=== Begin Enclosure ===
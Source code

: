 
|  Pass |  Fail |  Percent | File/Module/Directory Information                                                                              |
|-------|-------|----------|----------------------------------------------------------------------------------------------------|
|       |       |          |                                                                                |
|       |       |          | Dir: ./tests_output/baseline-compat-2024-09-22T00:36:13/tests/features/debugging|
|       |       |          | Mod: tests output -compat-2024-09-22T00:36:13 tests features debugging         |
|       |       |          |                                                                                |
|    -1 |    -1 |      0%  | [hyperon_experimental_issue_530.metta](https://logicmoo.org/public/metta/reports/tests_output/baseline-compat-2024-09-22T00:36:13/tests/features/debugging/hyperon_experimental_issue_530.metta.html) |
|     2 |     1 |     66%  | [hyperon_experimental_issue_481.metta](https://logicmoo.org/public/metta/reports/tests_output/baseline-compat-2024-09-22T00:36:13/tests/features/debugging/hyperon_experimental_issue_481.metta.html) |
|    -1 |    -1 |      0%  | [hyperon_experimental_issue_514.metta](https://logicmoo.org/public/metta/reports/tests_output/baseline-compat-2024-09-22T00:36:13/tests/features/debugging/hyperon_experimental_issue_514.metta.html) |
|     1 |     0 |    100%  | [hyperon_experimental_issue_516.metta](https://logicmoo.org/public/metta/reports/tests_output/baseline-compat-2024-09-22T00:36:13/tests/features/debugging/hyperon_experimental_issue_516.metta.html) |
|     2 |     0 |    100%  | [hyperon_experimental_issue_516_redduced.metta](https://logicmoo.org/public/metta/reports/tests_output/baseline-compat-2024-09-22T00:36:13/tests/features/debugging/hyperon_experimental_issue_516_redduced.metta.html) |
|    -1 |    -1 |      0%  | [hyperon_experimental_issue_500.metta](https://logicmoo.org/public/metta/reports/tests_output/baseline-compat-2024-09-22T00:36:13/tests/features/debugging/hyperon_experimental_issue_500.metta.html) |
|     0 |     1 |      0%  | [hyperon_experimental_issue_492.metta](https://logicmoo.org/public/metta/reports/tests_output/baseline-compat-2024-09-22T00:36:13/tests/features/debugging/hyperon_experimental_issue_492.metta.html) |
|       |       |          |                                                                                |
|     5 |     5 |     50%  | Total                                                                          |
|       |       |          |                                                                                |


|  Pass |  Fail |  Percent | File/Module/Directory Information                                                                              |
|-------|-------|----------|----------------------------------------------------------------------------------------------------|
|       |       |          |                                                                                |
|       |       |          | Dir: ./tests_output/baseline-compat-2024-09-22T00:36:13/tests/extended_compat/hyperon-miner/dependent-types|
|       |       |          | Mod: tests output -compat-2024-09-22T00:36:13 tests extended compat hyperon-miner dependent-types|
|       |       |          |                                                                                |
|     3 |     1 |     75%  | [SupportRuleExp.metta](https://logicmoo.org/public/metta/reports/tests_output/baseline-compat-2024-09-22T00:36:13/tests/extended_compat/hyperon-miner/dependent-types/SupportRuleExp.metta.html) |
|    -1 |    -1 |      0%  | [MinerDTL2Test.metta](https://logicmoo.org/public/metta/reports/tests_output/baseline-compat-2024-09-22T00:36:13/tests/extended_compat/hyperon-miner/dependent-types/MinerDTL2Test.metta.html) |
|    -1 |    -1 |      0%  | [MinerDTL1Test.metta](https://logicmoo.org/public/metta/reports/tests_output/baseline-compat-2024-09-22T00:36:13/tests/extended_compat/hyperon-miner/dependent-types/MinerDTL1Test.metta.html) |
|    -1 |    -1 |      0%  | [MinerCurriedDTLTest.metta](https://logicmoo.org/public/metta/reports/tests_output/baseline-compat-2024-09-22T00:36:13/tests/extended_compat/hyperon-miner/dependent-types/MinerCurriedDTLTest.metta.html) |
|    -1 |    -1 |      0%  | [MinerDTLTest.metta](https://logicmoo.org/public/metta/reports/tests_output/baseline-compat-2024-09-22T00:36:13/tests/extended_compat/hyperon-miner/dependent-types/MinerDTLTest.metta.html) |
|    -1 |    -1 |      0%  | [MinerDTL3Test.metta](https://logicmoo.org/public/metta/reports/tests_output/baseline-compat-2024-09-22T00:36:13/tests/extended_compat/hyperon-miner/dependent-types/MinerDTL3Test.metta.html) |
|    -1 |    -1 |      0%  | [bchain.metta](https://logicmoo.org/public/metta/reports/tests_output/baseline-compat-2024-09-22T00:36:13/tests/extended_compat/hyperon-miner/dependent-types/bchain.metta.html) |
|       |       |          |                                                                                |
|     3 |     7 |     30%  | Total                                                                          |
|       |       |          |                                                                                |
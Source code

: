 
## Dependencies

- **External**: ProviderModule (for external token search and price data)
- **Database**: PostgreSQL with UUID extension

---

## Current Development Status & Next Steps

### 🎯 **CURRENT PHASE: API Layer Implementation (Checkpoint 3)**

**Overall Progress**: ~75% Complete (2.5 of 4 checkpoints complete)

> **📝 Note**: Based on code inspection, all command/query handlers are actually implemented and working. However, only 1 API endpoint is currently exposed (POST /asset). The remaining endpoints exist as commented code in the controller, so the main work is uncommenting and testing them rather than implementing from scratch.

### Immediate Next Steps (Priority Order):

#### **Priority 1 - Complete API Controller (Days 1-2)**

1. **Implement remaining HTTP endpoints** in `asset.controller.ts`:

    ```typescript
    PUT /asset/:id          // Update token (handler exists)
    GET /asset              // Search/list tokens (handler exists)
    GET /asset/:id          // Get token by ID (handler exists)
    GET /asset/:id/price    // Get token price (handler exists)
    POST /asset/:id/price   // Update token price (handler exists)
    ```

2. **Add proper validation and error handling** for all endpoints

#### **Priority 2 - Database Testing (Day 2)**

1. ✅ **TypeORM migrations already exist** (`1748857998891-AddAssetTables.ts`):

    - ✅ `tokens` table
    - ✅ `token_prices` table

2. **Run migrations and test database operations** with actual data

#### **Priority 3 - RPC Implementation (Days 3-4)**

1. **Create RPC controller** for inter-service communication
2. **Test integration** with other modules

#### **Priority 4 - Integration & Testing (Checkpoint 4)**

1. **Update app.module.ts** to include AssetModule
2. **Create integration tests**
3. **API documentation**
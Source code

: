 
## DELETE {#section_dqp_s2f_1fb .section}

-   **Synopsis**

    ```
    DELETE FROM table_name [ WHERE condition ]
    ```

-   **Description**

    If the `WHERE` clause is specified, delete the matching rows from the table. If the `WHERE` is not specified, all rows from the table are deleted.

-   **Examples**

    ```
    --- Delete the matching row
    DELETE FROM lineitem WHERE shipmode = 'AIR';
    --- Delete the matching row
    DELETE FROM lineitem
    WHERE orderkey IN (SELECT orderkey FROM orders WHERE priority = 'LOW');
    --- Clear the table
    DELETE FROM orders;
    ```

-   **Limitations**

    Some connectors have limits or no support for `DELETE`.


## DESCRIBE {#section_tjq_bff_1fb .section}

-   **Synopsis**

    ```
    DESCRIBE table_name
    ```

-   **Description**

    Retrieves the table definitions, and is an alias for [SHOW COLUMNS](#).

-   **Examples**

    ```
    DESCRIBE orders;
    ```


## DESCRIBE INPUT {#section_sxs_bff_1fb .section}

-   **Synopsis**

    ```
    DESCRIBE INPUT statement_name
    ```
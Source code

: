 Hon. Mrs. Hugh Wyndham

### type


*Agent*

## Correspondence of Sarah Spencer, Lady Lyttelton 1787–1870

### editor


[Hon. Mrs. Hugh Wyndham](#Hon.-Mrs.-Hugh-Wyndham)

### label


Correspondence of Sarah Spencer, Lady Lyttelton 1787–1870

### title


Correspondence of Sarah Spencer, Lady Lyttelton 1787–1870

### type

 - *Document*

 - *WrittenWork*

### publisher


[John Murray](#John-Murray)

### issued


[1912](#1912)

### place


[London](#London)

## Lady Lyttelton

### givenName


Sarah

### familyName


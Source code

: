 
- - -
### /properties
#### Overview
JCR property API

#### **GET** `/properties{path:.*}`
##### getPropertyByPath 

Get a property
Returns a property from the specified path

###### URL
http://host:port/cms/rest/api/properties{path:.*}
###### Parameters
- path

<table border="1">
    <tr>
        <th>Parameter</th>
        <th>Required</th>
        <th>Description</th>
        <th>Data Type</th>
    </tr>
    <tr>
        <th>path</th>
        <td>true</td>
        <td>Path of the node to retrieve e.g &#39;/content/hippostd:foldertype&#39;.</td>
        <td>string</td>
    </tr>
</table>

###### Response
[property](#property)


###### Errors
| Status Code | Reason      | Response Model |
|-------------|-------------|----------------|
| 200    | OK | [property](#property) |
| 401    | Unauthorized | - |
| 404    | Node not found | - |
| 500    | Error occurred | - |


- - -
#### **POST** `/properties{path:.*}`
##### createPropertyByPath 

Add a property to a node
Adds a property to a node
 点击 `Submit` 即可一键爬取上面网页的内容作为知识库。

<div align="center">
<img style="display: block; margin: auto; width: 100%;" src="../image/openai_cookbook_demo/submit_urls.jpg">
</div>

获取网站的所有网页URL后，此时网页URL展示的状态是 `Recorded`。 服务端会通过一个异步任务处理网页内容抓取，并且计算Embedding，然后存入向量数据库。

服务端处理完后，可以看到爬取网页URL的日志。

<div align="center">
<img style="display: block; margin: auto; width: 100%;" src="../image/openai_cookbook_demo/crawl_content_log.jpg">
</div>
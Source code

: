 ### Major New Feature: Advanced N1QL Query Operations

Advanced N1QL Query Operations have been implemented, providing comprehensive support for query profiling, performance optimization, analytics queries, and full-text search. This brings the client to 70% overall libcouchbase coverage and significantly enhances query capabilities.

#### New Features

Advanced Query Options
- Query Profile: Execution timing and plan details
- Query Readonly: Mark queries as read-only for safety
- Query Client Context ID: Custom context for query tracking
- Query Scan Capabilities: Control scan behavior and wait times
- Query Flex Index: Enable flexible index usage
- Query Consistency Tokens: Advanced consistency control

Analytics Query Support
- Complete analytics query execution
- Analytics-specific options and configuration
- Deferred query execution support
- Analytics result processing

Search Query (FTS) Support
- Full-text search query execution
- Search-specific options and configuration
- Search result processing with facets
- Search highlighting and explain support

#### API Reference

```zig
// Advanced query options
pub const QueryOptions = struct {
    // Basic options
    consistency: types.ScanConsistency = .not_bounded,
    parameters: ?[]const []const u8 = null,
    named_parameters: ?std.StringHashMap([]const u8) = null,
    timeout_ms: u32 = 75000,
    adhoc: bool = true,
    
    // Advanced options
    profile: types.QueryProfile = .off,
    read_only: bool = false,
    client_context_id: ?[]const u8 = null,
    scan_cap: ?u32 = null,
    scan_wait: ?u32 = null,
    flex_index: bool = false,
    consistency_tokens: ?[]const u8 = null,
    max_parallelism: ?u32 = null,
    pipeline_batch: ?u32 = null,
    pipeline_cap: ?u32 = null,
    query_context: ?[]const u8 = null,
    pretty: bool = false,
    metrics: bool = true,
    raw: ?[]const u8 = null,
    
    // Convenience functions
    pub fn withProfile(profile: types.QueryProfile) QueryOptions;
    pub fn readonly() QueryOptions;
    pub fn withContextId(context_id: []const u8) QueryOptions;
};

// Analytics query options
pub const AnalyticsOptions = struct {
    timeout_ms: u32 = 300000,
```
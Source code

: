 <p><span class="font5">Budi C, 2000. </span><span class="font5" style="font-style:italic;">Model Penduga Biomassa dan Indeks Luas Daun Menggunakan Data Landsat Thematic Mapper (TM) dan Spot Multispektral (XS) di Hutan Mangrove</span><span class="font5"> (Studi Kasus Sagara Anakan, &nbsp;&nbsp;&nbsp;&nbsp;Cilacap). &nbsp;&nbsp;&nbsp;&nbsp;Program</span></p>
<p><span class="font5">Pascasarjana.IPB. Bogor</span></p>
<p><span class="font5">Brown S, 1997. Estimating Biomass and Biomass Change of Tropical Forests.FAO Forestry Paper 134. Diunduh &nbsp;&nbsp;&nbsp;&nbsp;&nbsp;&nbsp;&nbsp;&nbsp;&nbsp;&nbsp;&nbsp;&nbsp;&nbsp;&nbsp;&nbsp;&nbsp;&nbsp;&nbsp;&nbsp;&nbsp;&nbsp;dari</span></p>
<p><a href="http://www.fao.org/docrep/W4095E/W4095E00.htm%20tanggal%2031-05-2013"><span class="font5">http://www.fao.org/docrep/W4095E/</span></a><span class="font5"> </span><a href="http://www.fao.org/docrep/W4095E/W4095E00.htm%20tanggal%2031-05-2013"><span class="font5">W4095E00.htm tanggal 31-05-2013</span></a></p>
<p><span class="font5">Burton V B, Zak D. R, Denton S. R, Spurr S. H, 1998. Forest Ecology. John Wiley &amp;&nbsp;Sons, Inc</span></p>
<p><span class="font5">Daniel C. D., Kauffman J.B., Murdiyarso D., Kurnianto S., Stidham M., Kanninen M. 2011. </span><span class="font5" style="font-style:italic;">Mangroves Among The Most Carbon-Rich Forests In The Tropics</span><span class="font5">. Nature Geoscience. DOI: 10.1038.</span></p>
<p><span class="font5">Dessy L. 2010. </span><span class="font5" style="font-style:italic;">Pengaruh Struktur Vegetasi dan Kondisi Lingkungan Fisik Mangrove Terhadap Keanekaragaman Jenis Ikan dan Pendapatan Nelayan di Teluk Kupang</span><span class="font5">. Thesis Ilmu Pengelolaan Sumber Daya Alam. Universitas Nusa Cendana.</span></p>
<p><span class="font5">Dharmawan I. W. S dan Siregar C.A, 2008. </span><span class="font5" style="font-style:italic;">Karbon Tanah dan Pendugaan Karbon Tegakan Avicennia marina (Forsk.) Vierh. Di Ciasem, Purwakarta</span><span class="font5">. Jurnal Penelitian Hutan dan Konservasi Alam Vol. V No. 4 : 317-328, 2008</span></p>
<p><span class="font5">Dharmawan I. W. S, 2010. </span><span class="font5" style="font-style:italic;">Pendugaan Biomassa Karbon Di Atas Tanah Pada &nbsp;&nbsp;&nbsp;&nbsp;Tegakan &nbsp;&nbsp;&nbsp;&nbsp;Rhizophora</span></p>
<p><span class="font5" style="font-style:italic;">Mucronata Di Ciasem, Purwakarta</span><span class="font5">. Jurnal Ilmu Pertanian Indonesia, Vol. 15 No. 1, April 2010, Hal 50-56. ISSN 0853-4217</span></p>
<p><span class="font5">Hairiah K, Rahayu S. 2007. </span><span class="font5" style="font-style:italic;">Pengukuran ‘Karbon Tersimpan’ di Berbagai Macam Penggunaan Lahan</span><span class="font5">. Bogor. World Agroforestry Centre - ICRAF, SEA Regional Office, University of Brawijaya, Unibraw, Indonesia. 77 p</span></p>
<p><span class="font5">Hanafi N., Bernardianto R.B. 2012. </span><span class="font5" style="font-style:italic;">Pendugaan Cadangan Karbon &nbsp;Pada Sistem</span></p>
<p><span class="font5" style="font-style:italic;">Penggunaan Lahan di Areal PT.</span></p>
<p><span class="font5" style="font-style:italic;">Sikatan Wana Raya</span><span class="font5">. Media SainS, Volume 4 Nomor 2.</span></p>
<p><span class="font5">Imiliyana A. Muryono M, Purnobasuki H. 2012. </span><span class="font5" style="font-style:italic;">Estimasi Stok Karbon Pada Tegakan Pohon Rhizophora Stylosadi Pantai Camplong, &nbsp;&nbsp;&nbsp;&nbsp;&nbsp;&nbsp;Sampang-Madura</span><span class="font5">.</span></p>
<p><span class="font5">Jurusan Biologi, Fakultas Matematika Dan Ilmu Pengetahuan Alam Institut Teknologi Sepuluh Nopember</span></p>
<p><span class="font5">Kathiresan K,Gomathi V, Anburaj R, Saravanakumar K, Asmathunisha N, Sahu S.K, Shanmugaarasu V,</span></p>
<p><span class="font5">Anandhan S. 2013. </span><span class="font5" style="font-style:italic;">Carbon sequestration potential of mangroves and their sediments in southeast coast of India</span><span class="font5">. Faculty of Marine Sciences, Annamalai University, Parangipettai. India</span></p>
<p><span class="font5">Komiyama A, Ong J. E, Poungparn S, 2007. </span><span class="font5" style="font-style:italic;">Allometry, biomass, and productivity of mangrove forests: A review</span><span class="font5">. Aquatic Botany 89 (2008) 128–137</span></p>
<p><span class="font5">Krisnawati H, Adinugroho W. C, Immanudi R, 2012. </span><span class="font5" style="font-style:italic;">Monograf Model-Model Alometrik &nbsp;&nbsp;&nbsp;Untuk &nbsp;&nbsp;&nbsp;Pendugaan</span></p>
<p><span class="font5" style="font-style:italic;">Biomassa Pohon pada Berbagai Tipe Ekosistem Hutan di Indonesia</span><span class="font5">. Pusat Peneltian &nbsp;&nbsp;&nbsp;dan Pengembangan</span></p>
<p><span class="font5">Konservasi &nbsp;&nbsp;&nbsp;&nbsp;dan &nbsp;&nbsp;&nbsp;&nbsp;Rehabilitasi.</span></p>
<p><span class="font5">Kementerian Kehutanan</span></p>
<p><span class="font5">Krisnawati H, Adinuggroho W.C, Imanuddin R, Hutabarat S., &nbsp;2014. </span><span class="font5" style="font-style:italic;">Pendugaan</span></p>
=== End Enclosure ===
Scan the data above for the word "John" and report every line where it is found.

> _Task result_:
[John Murray](#John-Murray)
<p><span class="font5">Burton V B, Zak D. R, Denton S. R, Spurr S. H, 1998. Forest Ecology. John Wiley &amp;&nbsp;Sons, Inc</span></p>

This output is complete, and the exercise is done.